Exercise aim:
Run through the records and show each line that includes the string "will".
━━━━━━━━━━
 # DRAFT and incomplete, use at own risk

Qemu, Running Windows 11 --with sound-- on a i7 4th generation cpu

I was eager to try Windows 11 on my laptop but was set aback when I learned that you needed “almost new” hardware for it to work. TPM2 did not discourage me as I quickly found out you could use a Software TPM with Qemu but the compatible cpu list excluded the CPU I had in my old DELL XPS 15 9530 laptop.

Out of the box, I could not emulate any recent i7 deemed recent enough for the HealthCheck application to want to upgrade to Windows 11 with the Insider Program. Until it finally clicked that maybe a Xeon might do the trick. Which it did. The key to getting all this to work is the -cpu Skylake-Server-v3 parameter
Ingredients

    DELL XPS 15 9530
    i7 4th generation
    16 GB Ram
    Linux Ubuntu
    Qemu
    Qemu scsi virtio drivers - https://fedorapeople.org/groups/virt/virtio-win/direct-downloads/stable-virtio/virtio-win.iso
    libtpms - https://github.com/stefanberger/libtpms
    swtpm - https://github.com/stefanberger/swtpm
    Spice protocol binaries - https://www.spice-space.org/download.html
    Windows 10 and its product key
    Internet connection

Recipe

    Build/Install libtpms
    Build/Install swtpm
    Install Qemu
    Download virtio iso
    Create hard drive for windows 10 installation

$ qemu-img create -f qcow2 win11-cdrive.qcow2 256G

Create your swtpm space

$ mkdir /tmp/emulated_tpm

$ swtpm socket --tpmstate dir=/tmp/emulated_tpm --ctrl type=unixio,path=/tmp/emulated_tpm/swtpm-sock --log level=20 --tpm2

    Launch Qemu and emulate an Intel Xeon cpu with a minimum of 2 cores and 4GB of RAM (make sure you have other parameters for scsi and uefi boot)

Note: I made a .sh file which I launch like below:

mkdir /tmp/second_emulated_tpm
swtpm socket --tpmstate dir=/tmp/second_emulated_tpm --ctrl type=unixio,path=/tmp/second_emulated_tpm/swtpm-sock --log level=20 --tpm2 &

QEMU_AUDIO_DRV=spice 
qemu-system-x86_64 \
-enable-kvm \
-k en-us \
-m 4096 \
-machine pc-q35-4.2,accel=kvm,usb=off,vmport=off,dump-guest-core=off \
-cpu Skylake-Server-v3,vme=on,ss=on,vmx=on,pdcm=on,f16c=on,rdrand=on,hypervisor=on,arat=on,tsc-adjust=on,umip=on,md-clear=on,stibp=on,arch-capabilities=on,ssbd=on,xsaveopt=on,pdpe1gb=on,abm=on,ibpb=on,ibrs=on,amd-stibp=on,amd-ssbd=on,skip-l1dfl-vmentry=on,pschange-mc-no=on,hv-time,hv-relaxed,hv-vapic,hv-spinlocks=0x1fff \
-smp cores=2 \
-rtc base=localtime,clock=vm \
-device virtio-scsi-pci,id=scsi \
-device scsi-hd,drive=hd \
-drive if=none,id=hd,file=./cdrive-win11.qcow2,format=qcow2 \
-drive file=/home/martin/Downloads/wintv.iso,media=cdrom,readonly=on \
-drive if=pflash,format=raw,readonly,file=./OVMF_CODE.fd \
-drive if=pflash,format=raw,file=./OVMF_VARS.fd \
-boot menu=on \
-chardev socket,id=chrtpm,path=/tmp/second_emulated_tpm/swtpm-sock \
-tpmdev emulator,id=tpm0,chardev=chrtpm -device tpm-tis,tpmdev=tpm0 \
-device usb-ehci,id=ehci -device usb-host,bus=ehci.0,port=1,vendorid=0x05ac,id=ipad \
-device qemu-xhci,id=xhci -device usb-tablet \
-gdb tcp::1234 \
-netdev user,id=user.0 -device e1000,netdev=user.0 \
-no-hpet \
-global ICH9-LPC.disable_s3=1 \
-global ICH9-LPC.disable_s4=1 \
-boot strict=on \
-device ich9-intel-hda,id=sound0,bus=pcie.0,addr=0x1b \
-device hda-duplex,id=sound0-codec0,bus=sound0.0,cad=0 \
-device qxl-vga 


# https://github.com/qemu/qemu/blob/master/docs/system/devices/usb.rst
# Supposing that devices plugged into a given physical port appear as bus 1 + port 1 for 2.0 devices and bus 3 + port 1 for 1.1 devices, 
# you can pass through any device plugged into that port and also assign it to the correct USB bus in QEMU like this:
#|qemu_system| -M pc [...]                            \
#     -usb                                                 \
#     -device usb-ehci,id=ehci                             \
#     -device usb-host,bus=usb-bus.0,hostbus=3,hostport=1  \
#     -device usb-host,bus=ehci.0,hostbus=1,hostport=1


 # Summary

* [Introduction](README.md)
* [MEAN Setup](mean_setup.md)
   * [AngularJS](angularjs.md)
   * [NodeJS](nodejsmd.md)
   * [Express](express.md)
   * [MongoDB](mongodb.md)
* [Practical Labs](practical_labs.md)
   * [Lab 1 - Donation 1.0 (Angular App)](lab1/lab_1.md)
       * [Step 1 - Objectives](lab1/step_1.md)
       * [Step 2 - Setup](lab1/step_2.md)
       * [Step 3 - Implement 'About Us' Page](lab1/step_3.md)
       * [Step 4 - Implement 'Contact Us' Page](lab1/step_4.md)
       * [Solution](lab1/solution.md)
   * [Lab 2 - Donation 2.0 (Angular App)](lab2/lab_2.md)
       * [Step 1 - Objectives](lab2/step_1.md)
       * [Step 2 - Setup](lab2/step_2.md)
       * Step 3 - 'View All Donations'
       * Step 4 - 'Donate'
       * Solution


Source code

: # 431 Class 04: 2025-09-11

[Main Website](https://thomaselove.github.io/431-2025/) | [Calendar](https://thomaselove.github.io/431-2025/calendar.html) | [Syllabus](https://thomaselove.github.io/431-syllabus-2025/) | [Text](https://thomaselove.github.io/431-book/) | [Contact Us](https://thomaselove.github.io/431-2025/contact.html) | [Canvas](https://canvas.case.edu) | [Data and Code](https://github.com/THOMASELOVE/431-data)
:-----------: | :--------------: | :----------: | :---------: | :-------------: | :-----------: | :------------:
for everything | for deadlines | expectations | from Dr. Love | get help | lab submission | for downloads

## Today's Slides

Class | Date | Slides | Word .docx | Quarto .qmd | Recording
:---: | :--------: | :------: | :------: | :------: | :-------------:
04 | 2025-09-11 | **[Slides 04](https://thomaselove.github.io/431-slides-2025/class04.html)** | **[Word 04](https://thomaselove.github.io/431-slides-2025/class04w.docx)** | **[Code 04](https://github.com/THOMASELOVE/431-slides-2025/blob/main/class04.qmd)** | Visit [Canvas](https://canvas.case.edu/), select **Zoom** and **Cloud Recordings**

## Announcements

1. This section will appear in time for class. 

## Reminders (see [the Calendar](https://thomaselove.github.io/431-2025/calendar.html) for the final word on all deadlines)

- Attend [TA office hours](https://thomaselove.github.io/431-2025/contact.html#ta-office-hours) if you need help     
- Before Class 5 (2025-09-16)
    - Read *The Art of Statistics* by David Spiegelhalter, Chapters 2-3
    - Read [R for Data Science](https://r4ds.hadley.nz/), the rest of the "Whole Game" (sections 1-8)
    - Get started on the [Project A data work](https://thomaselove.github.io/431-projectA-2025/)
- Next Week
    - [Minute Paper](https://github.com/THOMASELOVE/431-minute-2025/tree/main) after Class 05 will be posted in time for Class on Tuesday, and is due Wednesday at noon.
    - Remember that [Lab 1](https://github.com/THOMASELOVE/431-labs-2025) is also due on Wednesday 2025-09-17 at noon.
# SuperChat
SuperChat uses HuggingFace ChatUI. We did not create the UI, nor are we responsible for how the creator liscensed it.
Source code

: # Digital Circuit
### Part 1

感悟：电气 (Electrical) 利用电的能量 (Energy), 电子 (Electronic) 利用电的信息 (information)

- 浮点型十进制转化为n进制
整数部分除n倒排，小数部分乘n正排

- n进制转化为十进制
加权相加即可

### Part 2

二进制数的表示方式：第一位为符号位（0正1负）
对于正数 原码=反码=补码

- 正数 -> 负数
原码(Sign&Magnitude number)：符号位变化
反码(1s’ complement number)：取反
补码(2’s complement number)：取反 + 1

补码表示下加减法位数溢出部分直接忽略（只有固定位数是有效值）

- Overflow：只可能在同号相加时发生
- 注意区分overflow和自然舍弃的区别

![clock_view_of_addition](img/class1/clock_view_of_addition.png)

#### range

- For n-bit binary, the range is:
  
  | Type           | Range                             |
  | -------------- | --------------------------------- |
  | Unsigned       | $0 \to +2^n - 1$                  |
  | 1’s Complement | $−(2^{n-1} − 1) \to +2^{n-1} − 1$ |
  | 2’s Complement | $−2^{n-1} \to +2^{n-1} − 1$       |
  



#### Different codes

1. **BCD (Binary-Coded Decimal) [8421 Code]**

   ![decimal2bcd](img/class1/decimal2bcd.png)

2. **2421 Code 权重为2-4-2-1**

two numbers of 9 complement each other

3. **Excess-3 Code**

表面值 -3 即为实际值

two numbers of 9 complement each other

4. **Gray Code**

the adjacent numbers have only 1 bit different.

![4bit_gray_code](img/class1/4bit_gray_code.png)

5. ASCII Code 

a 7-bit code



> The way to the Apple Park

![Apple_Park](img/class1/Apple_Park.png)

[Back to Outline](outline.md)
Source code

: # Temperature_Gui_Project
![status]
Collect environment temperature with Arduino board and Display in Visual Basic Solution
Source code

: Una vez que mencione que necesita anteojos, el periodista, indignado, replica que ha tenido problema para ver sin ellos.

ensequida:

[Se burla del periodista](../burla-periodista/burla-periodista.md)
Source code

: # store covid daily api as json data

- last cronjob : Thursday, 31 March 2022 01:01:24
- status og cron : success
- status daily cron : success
━━━━━━━━━━
Response to this exercise:
1. This section will appear in time for class. 
    - [Minute Paper](https://github.com/THOMASELOVE/431-minute-2025/tree/main) after Class 05 will be posted in time for Class on Tuesday, and is due Wednesday at noon.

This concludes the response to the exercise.